Here were several key highlights from Anderson’s platform:

Mental health

What prompted Anderson to jump into the political arena was his support for mental health awareness and care during the last 15 years.

He personally was treated for clinical depression in the past, and shared that his family had a history of being treated for mental health and wanted to break the stigma associated with mental health.

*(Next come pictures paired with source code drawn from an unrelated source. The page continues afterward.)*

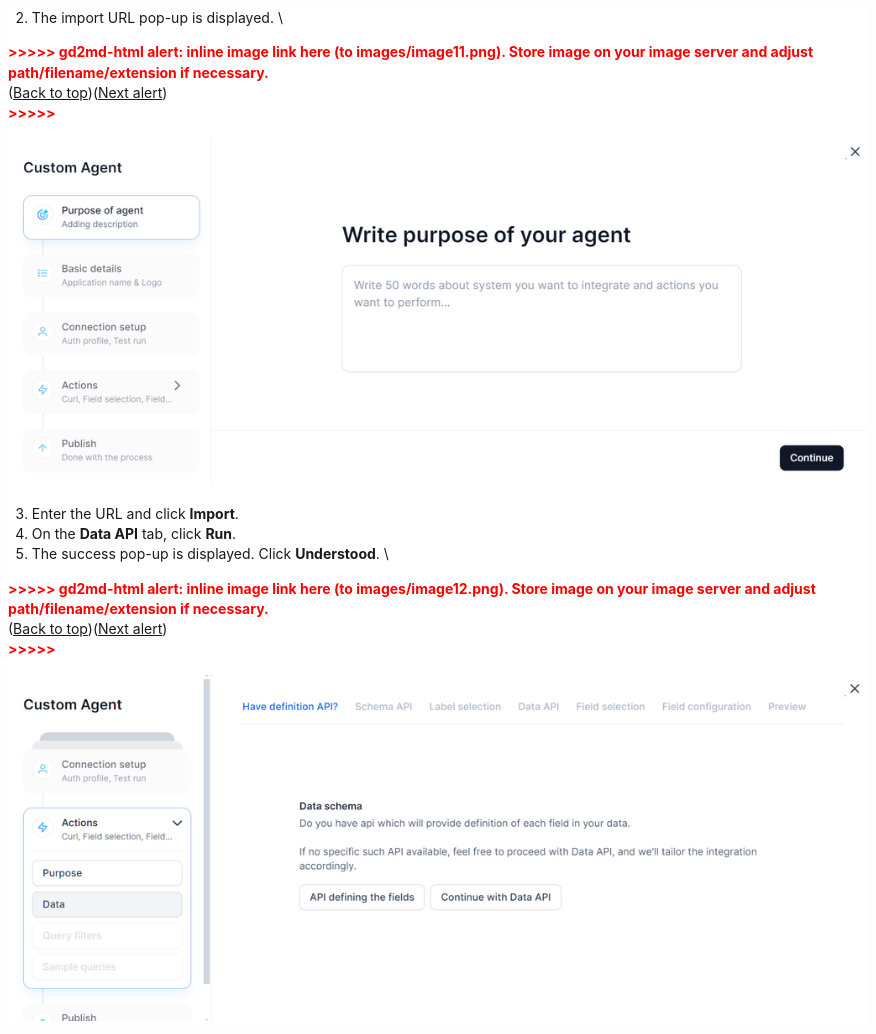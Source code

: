 2. The import URL pop-up is displayed. \


<p id="gdcalert11" ><span style="color: red; font-weight: bold">>>>>>  gd2md-html alert: inline image link here (to images/image11.png). Store image on your image server and adjust path/filename/extension if necessary. </span><br>(<a href="#">Back to top</a>)(<a href="#gdcalert12">Next alert</a>)<br><span style="color: red; font-weight: bold">>>>>> </span></p>


![alt_text](images/image11.png "image_tooltip")

3. Enter the URL and click **Import**.
4. On the **Data API** tab, click **Run**.
5. The success pop-up is displayed. Click **Understood**. \


<p id="gdcalert12" ><span style="color: red; font-weight: bold">>>>>>  gd2md-html alert: inline image link here (to images/image12.png). Store image on your image server and adjust path/filename/extension if necessary. </span><br>(<a href="#">Back to top</a>)(<a href="#gdcalert13">Next alert</a>)<br><span style="color: red; font-weight: bold">>>>>> </span></p>


![alt_text](images/image12.png "image_tooltip")
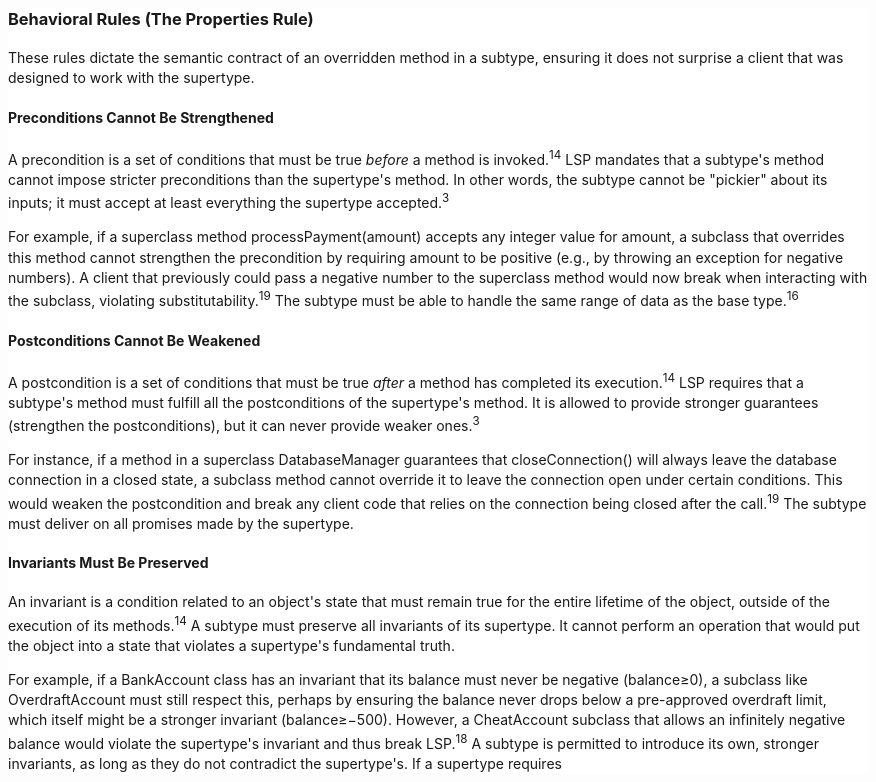 ### Behavioral Rules (The Properties Rule)

These rules dictate the semantic contract of an overridden method in a
subtype, ensuring it does not surprise a client that was designed to
work with the supertype.

#### Preconditions Cannot Be Strengthened

A precondition is a set of conditions that must be true *before* a
method is invoked.<sup>14</sup> LSP mandates that a subtype's method
cannot impose stricter preconditions than the supertype's method. In
other words, the subtype cannot be "pickier" about its inputs; it must
accept at least everything the supertype accepted.<sup>3</sup>

For example, if a superclass method processPayment(amount) accepts any
integer value for amount, a subclass that overrides this method cannot
strengthen the precondition by requiring amount to be positive (e.g., by
throwing an exception for negative numbers). A client that previously
could pass a negative number to the superclass method would now break
when interacting with the subclass, violating
substitutability.<sup>19</sup> The subtype must be able to handle the
same range of data as the base type.<sup>16</sup>

#### Postconditions Cannot Be Weakened

A postcondition is a set of conditions that must be true *after* a
method has completed its execution.<sup>14</sup> LSP requires that a
subtype's method must fulfill all the postconditions of the supertype's
method. It is allowed to provide stronger guarantees (strengthen the
postconditions), but it can never provide weaker ones.<sup>3</sup>

For instance, if a method in a superclass DatabaseManager guarantees
that closeConnection() will always leave the database connection in a
closed state, a subclass method cannot override it to leave the
connection open under certain conditions. This would weaken the
postcondition and break any client code that relies on the connection
being closed after the call.<sup>19</sup> The subtype must deliver on
all promises made by the supertype.

#### Invariants Must Be Preserved

An invariant is a condition related to an object's state that must
remain true for the entire lifetime of the object, outside of the
execution of its methods.<sup>14</sup> A subtype must preserve all
invariants of its supertype. It cannot perform an operation that would
put the object into a state that violates a supertype's fundamental
truth.

For example, if a BankAccount class has an invariant that its balance
must never be negative (balance≥0), a subclass like OverdraftAccount
must still respect this, perhaps by ensuring the balance never drops
below a pre-approved overdraft limit, which itself might be a stronger
invariant (balance≥−500). However, a CheatAccount subclass that allows
an infinitely negative balance would violate the supertype's invariant
and thus break LSP.<sup>18</sup> A subtype is permitted to introduce its
own, stronger invariants, as long as they do not contradict the
supertype's. If a supertype requires
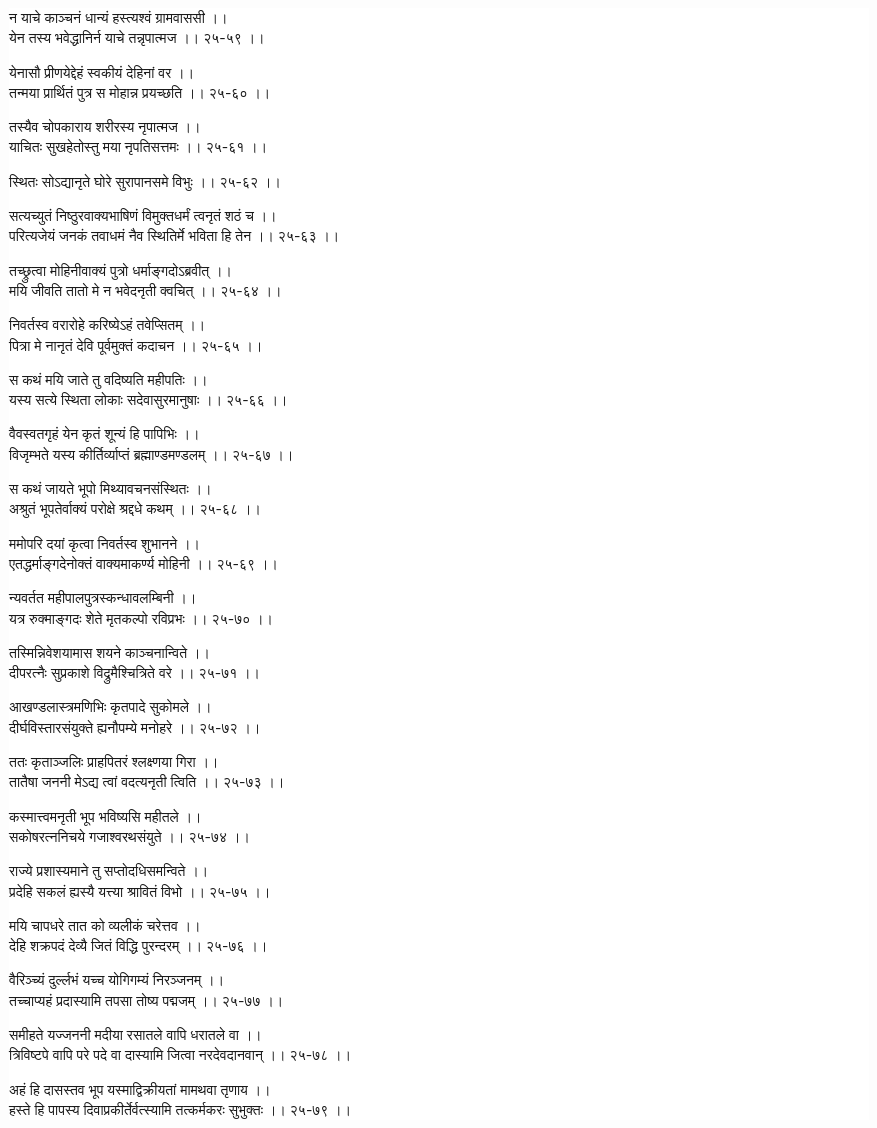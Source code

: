 न याचे काञ्चनं धान्यं हस्त्यश्वं ग्रामवाससी ।।  
येन तस्य भवेद्धानिर्न याचे तन्नृपात्मज ।। २५-५९ ।।  
  
येनासौ प्रीणयेद्देहं स्वकीयं देहिनां वर ।।  
तन्मया प्रार्थितं पुत्र स मोहान्न प्रयच्छति ।। २५-६० ।।  
  
तस्यैव चोपकाराय शरीरस्य नृपात्मज ।।  
याचितः सुखहेतोस्तु मया नृपतिसत्तमः ।। २५-६१ ।।  
  
स्थितः सोऽद्यानृते घोरे सुरापानसमे विभुः ।। २५-६२ ।।  
  
सत्यच्युतं निष्ठुरवाक्यभाषिणं विमुक्तधर्मं त्वनृतं शठं च ।।  
परित्यजेयं जनकं तवाधमं नैव स्थितिर्मे भविता हि तेन ।। २५-६३ ।।  
  
तच्छ्रुत्वा मोहिनीवाक्यं पुत्रो धर्माङ्गदोऽब्रवीत् ।।  
मयि जीवति तातो मे न भवेदनृती क्वचित् ।। २५-६४ ।।  
  
निवर्तस्व वरारोहे करिष्येऽहं तवेप्सितम् ।।  
पित्रा मे नानृतं देवि पूर्वमुक्तं कदाचन ।। २५-६५ ।।  
  
स कथं मयि जाते तु वदिष्यति महीपतिः ।।  
यस्य सत्ये स्थिता लोकाः सदेवासुरमानुषाः ।। २५-६६ ।।  
  
वैवस्वतगृहं येन कृतं शून्यं हि पापिभिः ।।  
विजृम्भते यस्य कीर्तिर्व्याप्तं ब्रह्माण्डमण्डलम् ।। २५-६७ ।।  
  
स कथं जायते भूपो मिथ्यावचनसंस्थितः ।।  
अश्रुतं भूपतेर्वाक्यं परोक्षे श्रद्दधे कथम् ।। २५-६८ ।।  
  
ममोपरि दयां कृत्वा निवर्तस्व शुभानने ।।  
एतद्धर्माङ्गदेनोक्तं वाक्यमाकर्ण्य मोहिनी ।। २५-६९ ।।  
  
न्यवर्तत महीपालपुत्रस्कन्धावलम्बिनी ।।  
यत्र रुक्माङ्गदः शेते मृतकल्पो रविप्रभः ।। २५-७० ।।  
  
तस्मिन्निवेशयामास शयने काञ्चनान्विते ।।  
दीपरत्नैः सुप्रकाशे विद्रुमैश्चित्रिते वरे ।। २५-७१ ।।  
  
आखण्डलास्त्रमणिभिः कृतपादे सुकोमले ।।  
दीर्घविस्तारसंयुक्ते ह्यनौपम्ये मनोहरे ।। २५-७२ ।।  
  
ततः कृताञ्जलिः प्राहपितरं श्लक्ष्णया गिरा ।।  
तातैषा जननी मेऽद्य त्वां वदत्यनृती त्विति ।। २५-७३ ।।  
  
कस्मात्त्वमनृती भूप भविष्यसि महीतले ।।  
सकोषरत्ननिचये गजाश्वरथसंयुते ।। २५-७४ ।।  
  
राज्ये प्रशास्यमाने तु सप्तोदधिसमन्विते ।।  
प्रदेहि सकलं ह्यस्यै यत्त्या श्रावितं विभो ।। २५-७५ ।।  
  
मयि चापधरे तात को व्यलीकं चरेत्तव ।।  
देहि शक्रपदं देव्यै जितं विद्धि पुरन्दरम् ।। २५-७६ ।।  
  
वैरिञ्च्यं दुर्ल्लभं यच्च योगिगम्यं निरञ्जनम् ।।  
तच्चाप्यहं प्रदास्यामि तपसा तोष्य पद्मजम् ।। २५-७७ ।।  
  
समीहते यज्जननी मदीया रसातले वापि धरातले वा ।।  
त्रिविष्टपे वापि परे पदे वा दास्यामि जित्वा नरदेवदानवान् ।। २५-७८ ।।  
  
अहं हि दासस्तव भूप यस्माद्विक्रीयतां मामथवा तृणाय ।।  
हस्ते हि पापस्य दिवाप्रकीर्तेर्वत्स्यामि तत्कर्मकरः सुभुक्तः ।। २५-७९ ।।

Since then, Anderson has volunteered for several organizations that dealt with suicide prevention, such as Suicide Awareness Voices of Education (SAVE). He also hosts a local cable access show called “Straight Talk” in Hastings, Minnesota, and hosted a cable access show called “Inside Mental Health Issues” to raise awareness of a national bill in Congress called The Mental Health Parity Act.

Health insurance premiums

Anderson expressed his intent in trying to decrease health insurance premiums, and that the Affordable Care Act had “many shortfalls.” He believes that Minnesotans should have a choice in private and or government-sponsored plans and backs competition.

He also stated that companies offering health insurance to their employees should receive tax benefits. That individuals should be able to qualify and purchase insuranceand receive a tax benefit for their premiums, and that states should be able to decide how to handle health insurance.

Anderson does support keeping MinnesotaCare and using it as a public option and making it available for full-time Minnesotans regardless of age, income or pre-existing condition.

“I’m here to serve all Minnesotans,” he added.

No pension, self-imposed term limits

If elected to the U.S. Senate, Anderson plans to not accept a pension from the federal government, emphasizing that he was not going to Washington D.C. for a political career, but working for Minnesotans.

He also planned to self-impose a two-year term limit on himself and believes it holds himself accountable and hopes that it’d set a precedent for other politicians to follow his example.

“I understand that we need to get these entrenched politicians out of there,” Anderson said. “This gives me an opportunity to prove that I am something different.”